Stored dataset items:
================================

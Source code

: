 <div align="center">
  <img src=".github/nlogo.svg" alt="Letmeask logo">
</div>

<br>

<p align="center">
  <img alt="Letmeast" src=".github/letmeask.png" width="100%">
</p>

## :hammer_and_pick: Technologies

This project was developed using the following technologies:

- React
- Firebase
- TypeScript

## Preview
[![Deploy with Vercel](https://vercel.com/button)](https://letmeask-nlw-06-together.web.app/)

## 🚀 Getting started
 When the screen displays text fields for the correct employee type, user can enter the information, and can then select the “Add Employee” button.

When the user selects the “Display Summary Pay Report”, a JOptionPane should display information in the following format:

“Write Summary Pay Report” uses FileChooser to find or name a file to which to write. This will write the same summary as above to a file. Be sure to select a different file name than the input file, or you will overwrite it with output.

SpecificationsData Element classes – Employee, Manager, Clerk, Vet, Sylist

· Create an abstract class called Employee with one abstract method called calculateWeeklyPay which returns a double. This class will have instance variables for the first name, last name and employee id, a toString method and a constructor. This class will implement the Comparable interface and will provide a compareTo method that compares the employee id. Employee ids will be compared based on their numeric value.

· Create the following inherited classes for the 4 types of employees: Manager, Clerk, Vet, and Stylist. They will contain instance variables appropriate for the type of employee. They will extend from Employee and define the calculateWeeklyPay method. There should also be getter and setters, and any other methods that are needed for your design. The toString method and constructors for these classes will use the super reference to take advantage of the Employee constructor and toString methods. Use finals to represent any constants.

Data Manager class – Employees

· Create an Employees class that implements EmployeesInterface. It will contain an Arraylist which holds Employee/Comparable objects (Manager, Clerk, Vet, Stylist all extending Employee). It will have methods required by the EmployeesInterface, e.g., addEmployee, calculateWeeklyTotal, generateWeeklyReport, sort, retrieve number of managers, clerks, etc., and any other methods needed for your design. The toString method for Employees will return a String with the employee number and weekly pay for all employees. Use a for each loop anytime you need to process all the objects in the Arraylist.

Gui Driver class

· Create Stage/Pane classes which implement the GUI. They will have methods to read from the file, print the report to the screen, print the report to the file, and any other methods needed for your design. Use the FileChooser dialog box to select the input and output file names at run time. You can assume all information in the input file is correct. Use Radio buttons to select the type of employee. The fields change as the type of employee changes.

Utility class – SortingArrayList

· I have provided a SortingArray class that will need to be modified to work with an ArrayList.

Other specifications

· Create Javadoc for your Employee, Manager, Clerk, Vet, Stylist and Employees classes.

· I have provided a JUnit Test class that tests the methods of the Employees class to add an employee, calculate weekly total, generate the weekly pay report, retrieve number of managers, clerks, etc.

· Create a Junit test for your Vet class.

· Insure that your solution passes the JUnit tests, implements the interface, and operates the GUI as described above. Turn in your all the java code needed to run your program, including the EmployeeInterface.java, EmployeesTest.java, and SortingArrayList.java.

================================

Wherever the string "github" appears in the entries above, list that line.

Written response =
  <img src=".github/nlogo.svg" alt="Letmeask logo">
  <img alt="Letmeast" src=".github/letmeask.png" width="100%">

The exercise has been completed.